Staging Env: Password protect everything except for webhook

Question 1

I don't think you can do this with `Rack::Auth::Basic'. However, looking at the source, it seems that you can create your own simple authentication mechanism that takes an extra option.

It's the same as Rack::Auth::Basic, except for the call method. Create a file called authenticate_excluding.rb in app/middleware with the following:

class AuthenticateExcluding < ::Rack::Auth::Basic

  def initialize(app, options={}, &authenticator)
    @excluded_paths = options[:exclude]
    super(app, options[:realm], &authenticator)
  end

  def call(env)
    if @excluded_paths && @excluded_paths.include?(env['PATH_INFO'])
      return @app.call(env)
    end
    super
  end
end

You can now use it with:

config.middleware.insert_after(::Rack::Lock, "AuthenticateExcluding", excluding: ["/webhooks/service", "/other_hook"]) do |u, p|
  [u, p] == [ENV["STAGING_USERNAME"], ENV["STAGING_PASSWORD"]]
end

That should work. If you also want to enable the realm (the previous "Staging" argument), you can also add realm: "Staging" to the options hash.

Question 2

I found that I could easily solve the issue by just including the staging username and password in the webhook URL.

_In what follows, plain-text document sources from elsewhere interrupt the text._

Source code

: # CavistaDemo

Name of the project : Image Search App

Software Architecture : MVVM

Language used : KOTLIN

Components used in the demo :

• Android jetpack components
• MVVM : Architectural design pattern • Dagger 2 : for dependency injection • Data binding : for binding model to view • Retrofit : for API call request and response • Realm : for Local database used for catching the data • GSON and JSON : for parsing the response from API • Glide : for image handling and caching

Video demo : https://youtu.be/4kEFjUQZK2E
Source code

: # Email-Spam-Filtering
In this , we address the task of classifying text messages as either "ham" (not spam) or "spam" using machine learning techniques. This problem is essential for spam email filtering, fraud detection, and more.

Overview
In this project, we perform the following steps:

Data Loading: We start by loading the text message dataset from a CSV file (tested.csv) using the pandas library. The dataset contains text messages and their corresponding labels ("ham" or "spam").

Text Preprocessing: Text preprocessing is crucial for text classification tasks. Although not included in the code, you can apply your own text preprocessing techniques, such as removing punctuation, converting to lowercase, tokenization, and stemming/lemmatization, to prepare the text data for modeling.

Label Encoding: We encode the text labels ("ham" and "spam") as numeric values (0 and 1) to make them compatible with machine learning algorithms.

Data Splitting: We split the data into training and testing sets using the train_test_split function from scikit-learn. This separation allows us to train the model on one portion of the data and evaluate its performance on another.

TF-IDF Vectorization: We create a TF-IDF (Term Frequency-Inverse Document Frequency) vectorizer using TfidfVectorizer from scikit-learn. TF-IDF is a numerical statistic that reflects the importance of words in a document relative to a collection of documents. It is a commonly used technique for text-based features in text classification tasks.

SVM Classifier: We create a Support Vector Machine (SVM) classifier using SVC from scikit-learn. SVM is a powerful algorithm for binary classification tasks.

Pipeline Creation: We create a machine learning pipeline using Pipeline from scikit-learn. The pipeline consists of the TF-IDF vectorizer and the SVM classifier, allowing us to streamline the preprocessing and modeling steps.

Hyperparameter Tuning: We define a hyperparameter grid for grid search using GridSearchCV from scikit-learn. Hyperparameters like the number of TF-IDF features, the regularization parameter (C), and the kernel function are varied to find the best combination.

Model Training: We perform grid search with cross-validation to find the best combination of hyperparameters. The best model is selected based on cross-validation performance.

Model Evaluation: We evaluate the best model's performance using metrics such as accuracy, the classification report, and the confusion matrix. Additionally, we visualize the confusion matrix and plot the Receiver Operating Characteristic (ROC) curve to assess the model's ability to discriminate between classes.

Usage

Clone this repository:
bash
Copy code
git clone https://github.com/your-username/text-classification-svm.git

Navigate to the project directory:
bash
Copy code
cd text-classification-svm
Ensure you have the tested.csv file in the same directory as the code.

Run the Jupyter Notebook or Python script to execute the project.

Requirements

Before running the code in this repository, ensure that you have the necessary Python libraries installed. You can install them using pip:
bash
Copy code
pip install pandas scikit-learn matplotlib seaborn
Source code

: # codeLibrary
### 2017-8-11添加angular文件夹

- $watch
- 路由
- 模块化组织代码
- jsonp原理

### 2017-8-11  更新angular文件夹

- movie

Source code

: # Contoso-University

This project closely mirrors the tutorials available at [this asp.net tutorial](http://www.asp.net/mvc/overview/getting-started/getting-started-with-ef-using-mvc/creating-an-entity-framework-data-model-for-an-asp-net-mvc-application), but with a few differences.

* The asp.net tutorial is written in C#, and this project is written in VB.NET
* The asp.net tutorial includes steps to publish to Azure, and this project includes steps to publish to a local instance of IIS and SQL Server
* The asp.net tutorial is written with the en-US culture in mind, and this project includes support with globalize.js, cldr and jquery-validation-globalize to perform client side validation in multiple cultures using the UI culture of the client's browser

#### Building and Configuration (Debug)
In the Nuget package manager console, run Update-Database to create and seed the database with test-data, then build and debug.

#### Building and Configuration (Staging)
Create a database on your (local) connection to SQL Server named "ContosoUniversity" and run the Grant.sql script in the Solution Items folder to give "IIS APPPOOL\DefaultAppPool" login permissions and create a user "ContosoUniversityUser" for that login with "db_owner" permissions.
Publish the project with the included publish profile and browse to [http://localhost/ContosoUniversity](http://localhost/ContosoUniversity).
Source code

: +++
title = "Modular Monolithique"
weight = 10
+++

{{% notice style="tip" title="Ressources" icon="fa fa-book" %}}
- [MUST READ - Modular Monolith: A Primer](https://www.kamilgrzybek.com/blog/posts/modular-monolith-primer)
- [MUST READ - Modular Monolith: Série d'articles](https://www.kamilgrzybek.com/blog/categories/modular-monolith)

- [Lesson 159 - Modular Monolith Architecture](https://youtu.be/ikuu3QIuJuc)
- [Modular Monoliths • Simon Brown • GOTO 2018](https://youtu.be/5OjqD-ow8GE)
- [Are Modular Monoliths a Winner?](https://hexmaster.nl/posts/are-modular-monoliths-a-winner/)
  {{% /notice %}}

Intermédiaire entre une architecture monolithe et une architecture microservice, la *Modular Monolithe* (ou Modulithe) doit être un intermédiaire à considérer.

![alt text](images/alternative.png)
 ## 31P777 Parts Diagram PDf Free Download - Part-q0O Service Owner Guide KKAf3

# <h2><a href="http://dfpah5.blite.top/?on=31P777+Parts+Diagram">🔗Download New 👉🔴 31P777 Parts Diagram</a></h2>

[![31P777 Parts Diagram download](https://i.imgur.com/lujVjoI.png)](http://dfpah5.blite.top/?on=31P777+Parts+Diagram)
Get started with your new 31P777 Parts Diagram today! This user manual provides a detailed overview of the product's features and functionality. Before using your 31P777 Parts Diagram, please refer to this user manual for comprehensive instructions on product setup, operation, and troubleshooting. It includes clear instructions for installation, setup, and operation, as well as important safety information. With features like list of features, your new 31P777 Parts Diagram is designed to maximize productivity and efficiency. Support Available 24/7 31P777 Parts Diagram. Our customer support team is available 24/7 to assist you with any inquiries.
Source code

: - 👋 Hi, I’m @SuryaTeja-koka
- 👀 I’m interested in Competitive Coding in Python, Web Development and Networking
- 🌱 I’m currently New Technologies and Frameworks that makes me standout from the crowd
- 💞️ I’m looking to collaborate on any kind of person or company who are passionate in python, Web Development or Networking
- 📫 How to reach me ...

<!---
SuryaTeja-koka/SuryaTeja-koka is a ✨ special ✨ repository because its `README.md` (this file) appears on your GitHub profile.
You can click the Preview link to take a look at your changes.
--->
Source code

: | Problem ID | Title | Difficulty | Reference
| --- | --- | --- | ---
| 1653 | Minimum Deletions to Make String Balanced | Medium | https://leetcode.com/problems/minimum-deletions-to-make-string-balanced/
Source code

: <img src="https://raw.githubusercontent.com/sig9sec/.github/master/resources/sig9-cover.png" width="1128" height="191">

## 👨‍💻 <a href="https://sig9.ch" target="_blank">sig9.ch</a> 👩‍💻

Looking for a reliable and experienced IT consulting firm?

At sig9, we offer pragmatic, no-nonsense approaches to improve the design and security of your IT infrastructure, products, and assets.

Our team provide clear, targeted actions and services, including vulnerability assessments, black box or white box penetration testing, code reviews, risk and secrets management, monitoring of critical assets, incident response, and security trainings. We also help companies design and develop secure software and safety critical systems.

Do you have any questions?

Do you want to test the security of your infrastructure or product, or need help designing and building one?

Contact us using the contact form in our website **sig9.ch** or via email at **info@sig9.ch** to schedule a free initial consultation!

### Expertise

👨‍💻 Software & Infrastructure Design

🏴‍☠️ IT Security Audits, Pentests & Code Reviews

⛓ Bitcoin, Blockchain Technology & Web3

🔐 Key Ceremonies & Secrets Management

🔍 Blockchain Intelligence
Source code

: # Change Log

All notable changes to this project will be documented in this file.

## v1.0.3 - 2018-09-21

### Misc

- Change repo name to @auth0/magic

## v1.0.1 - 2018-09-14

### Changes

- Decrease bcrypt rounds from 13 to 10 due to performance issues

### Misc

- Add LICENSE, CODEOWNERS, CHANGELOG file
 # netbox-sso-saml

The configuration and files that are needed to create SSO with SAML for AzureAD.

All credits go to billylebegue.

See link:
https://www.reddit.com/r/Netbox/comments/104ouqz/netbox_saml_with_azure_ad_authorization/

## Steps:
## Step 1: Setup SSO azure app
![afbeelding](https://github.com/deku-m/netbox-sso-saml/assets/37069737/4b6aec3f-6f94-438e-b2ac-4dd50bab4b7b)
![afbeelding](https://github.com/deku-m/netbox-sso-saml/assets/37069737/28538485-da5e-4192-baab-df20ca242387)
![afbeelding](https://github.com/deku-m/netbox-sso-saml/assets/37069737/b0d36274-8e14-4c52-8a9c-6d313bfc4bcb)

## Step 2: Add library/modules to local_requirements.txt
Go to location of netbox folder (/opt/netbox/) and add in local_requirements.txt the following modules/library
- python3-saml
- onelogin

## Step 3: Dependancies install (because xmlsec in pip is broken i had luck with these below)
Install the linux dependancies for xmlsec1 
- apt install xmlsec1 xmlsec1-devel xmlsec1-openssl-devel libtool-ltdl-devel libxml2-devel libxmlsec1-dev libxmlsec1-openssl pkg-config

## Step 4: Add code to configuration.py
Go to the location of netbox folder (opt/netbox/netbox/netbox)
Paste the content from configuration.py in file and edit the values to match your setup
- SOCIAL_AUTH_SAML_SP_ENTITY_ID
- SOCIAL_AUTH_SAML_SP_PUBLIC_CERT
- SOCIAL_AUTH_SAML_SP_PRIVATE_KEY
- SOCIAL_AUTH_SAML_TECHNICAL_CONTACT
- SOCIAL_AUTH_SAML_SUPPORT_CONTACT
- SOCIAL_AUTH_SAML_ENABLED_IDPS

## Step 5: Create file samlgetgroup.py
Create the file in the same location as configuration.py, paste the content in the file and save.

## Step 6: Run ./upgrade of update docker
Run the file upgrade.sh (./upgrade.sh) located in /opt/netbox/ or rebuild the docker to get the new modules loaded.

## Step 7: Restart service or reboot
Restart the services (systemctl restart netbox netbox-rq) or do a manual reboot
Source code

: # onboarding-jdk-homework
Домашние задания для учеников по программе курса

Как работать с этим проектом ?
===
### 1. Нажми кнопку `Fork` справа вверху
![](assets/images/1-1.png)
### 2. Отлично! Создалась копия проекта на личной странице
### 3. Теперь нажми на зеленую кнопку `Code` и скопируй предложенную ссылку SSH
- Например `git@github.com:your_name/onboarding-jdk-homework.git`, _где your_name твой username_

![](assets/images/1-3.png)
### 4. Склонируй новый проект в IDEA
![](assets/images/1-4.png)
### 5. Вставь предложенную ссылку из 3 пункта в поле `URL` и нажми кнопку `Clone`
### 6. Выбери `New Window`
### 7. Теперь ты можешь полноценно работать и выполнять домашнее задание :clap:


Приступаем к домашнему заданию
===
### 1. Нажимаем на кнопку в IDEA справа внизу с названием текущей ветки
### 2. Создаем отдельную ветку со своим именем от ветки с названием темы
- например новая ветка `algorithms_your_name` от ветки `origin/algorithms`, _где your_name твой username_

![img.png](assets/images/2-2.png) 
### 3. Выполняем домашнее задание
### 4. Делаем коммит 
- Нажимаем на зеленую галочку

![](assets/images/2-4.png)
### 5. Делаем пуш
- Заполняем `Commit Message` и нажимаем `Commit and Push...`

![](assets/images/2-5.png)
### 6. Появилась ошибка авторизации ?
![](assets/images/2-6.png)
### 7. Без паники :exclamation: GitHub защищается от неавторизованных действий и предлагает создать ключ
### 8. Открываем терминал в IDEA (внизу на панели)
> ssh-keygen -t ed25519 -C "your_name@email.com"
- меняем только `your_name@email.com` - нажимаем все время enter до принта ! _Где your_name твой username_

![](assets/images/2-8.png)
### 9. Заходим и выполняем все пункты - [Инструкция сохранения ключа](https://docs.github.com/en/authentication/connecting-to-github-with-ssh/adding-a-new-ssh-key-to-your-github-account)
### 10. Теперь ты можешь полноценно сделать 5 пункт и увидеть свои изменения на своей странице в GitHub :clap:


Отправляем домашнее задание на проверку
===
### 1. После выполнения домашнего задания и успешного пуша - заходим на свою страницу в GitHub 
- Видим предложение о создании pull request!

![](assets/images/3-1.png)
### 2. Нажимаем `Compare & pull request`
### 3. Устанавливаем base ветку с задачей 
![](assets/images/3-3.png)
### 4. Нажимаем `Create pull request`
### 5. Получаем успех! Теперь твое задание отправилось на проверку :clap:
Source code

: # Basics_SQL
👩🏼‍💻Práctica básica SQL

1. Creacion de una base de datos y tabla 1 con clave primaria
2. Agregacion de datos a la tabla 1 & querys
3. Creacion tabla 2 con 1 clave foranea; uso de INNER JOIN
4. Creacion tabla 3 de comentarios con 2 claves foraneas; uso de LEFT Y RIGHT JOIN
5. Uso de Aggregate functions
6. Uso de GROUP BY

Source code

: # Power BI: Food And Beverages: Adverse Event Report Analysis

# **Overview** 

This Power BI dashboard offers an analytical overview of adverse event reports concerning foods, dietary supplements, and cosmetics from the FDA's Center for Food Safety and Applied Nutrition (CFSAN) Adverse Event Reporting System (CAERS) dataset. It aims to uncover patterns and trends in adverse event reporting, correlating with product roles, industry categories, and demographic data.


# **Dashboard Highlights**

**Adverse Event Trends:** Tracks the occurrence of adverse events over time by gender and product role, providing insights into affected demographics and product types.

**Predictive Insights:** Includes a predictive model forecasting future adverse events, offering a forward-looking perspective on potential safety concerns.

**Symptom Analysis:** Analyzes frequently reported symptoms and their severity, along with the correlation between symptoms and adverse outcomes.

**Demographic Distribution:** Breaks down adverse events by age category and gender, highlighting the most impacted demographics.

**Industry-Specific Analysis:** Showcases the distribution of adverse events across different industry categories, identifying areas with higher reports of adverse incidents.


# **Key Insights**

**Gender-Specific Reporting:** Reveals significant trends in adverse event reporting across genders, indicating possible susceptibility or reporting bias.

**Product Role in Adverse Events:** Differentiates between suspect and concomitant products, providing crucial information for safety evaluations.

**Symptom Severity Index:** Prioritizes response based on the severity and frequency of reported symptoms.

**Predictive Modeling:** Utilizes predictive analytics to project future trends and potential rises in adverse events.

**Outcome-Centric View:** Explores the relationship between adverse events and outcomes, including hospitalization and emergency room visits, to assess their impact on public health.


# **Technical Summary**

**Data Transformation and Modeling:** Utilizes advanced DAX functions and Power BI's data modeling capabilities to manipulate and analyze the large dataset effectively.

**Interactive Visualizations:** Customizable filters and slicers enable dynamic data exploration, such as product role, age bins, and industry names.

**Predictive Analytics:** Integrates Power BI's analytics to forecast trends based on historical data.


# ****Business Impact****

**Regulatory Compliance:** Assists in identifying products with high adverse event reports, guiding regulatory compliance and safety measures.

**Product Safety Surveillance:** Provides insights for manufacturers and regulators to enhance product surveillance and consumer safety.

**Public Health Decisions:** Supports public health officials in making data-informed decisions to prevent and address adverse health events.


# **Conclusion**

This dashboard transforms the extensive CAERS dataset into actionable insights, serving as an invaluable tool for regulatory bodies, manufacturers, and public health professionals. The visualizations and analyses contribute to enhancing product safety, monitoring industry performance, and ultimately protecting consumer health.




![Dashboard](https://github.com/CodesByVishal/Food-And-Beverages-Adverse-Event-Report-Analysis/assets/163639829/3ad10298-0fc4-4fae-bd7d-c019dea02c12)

If this URL requires HTTP Basic Auth, enter http://USERNAME:PASSWORD@YOUR_URL into the url field." - Codeship.io

Question 3

This is easy to do with rack/private as you can specify an exception like so:

use Rack::Private, :code => ENV["STAGING_PASSWORD"] do
  except '/webhooks/service'
end

You can also specify HTTP methods as well if required.

The only problem is that you don't have a username AND password, just a secret code. I don't know if that meets your needs?